Note: This interview was published in the January 2016 issue of our premium newsletter, Value Investing Almanack. To gain instant access to more such interviews and other interesting stuff on value investing and business analysis, click here to subscribe now.

SN: Is there a mechanism in Mutual Funds where you repay cash to shareholders if you’re not finding opportunities for a long period of time?

RT: Some people do it by the way of dividend payouts. Other mechanism is that you can shut the doors for the inflows. What you can say is that I’m not getting opportunities now so I wouldn’t be buying anymore. Lot of people have done that also. So you shut the door and say I’ll not take any more inflows from this date onwards. And you can open it as and when the opportunity arises. You can keep it shut for may be 3-6 months or 1 year or whatever period you deem fit.

SN: Being a fund manager, what are your thoughts on indexing?

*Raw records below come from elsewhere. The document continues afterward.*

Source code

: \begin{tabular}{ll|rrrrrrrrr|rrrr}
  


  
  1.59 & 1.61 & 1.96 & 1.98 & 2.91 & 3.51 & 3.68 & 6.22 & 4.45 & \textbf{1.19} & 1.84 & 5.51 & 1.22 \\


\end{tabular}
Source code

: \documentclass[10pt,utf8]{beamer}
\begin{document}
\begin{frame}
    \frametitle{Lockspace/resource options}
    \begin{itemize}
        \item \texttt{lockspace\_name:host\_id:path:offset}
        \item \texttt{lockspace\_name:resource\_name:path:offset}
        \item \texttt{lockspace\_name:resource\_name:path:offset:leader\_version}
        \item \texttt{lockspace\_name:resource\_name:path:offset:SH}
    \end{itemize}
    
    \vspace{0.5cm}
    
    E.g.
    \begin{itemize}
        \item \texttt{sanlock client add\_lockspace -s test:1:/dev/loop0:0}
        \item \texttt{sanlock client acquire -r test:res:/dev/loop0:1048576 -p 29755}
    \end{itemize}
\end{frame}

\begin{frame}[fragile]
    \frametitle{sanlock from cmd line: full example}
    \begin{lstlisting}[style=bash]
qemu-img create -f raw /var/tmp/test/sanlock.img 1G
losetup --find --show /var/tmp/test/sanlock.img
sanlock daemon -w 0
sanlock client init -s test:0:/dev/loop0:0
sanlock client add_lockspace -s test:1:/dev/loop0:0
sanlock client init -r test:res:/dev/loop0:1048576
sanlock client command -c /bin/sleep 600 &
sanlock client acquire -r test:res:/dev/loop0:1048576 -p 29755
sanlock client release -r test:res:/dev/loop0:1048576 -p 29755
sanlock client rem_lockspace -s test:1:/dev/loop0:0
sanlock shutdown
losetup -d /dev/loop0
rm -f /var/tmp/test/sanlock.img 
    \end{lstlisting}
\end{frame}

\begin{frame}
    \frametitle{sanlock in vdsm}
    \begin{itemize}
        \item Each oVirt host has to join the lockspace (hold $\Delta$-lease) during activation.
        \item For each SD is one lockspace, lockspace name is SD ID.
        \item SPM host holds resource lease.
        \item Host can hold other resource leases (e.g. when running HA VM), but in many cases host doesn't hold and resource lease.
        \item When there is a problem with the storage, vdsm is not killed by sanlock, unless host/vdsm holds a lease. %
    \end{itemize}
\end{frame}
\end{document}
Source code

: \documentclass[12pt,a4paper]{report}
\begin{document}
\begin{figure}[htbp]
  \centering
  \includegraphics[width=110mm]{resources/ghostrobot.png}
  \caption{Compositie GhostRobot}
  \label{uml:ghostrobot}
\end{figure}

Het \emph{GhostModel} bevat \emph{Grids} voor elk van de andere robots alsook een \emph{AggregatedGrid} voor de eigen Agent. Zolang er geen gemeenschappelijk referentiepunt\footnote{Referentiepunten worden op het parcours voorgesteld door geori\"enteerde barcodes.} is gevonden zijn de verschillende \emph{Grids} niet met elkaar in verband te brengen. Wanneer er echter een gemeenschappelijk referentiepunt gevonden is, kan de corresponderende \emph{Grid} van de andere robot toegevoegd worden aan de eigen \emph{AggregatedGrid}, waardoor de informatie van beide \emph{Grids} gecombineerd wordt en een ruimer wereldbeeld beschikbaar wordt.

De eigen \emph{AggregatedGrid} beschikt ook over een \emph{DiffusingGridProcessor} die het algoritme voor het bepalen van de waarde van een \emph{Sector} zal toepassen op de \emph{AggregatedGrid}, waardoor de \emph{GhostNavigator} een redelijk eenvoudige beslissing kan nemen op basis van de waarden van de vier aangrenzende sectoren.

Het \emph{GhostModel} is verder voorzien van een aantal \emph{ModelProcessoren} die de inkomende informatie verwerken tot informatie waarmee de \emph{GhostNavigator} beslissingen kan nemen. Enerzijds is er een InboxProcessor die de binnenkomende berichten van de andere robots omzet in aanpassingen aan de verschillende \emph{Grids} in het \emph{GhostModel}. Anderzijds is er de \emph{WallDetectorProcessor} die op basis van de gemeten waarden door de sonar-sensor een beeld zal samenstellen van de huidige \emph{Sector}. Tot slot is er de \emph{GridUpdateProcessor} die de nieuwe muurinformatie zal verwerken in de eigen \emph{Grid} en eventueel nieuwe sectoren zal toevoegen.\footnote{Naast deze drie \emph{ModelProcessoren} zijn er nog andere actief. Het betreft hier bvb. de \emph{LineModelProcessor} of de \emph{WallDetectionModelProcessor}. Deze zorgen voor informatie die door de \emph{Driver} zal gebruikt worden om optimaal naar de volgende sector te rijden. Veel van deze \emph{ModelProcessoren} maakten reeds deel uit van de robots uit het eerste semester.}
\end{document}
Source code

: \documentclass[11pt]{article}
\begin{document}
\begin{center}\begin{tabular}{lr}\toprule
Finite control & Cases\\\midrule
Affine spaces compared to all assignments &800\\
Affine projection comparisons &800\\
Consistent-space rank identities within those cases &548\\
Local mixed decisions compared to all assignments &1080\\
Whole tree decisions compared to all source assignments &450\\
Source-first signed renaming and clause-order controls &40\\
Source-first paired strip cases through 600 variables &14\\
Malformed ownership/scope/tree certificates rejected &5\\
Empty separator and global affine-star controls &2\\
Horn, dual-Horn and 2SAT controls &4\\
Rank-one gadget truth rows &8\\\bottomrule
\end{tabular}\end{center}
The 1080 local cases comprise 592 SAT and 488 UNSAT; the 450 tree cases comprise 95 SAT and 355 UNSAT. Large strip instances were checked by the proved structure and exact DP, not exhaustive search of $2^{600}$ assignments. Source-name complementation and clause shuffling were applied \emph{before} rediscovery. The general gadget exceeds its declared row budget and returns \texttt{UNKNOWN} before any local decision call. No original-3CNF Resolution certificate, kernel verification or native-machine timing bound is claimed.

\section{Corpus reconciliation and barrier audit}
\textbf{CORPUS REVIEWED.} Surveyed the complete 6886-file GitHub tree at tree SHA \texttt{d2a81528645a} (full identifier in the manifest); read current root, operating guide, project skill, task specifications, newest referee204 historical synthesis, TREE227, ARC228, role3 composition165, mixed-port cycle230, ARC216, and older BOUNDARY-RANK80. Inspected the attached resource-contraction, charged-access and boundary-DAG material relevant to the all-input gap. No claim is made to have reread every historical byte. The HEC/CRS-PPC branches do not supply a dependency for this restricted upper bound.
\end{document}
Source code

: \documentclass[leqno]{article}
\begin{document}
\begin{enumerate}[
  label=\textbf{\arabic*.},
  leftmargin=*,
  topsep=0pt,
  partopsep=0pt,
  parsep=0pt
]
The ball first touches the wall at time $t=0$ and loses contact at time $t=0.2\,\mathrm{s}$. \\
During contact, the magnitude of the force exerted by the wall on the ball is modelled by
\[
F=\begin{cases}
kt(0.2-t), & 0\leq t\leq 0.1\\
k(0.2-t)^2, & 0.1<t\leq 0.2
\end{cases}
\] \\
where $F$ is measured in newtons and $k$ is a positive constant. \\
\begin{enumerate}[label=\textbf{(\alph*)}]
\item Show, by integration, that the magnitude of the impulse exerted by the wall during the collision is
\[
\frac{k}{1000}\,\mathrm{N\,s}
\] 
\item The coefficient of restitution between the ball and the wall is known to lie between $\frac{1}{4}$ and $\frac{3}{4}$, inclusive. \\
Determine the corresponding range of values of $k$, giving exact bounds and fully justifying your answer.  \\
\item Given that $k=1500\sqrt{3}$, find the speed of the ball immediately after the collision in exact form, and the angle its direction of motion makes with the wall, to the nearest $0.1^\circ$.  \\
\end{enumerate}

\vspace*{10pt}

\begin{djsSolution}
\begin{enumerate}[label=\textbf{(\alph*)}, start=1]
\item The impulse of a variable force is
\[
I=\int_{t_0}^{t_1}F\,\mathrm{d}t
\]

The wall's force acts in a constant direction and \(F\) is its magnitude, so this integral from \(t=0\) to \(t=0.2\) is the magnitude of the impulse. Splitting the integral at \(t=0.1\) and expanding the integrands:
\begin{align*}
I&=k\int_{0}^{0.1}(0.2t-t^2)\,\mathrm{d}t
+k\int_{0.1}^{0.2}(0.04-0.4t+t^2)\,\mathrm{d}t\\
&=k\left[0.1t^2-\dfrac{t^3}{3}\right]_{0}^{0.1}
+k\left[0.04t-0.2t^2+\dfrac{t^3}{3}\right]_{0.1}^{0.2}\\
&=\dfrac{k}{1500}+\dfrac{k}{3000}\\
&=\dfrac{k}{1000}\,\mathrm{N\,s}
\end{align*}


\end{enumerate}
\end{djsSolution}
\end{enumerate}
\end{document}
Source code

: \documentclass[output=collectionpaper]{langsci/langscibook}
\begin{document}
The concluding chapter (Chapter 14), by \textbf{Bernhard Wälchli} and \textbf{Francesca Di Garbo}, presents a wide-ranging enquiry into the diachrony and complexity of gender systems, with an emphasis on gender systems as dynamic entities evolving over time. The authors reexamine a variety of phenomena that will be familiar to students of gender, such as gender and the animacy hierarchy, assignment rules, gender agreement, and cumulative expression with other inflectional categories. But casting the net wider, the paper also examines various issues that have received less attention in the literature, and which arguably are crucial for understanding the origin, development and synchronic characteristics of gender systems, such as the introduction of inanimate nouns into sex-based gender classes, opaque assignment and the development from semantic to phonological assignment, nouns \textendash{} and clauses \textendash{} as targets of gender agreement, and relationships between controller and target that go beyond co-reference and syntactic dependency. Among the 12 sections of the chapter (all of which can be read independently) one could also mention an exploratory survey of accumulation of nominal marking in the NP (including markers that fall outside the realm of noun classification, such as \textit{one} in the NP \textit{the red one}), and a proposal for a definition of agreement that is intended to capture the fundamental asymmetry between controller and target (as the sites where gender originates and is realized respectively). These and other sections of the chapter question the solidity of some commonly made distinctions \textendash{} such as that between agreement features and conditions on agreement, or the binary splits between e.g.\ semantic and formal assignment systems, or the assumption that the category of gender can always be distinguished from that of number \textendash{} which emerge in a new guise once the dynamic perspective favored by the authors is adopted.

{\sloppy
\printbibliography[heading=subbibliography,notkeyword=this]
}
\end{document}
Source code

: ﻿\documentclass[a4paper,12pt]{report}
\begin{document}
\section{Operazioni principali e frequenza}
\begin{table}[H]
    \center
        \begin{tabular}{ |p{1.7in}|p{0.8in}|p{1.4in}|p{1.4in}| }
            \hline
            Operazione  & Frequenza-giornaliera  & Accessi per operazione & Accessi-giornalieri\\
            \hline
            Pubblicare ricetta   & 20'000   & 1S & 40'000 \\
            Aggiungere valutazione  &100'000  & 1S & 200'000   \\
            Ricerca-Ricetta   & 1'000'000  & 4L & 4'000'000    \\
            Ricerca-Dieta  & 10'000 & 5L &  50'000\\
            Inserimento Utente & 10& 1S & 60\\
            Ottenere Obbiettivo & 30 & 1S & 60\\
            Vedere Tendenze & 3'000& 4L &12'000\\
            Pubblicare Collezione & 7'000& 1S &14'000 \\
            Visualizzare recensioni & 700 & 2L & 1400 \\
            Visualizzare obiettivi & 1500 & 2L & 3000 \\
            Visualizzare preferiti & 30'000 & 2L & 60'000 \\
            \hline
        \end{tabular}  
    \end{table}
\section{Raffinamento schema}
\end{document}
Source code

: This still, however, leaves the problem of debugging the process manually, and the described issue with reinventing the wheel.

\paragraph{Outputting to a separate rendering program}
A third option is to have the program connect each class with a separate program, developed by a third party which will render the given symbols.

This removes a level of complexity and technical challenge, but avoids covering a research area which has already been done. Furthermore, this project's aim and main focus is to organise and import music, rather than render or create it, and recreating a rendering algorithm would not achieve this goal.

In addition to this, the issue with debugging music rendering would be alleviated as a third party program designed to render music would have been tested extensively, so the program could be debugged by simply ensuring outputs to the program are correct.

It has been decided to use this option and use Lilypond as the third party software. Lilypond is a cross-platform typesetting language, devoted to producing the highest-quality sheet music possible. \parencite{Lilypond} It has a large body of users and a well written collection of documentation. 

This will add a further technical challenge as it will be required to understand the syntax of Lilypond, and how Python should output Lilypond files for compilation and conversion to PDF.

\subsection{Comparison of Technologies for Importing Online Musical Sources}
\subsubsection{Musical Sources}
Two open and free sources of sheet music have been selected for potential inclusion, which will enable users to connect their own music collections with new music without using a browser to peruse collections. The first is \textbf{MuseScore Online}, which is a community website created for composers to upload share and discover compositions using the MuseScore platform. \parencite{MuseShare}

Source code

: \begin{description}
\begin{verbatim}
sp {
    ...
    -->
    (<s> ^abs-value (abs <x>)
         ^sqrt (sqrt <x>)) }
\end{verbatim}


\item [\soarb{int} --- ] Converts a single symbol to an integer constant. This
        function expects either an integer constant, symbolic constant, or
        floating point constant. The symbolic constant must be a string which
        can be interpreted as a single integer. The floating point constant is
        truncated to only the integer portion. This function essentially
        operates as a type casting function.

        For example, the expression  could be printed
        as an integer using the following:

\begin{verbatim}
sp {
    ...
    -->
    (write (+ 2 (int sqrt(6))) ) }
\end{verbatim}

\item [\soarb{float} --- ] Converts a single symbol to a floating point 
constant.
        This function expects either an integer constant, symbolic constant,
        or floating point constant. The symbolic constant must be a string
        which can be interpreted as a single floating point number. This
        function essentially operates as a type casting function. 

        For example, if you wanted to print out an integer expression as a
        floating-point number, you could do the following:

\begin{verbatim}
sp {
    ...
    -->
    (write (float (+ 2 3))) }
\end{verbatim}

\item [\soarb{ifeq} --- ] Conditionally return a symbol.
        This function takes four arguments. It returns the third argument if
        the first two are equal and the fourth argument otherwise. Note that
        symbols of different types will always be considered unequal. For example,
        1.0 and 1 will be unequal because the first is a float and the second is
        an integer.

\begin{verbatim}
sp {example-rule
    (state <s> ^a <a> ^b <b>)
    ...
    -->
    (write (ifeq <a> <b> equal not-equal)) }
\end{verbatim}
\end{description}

RT: Indexing has a very important role to play but you can’t overemphasize it. People typically fall into two categories. One category of people are completely pro indexers. And the other is people who are completely against indexing. I am someone who is in between. So at one side indexing acts as a huge control on excessive fund management fees. Since indexing is a low cost mechanism for people to participate in equity markets. It’s a fact that if all the money were to be managed by professional managers the aggregate return that they give to investors will be market return minus fees. They can’t outperform themselves as a group. So mathematics is fine and I appreciate indexing from that point of view.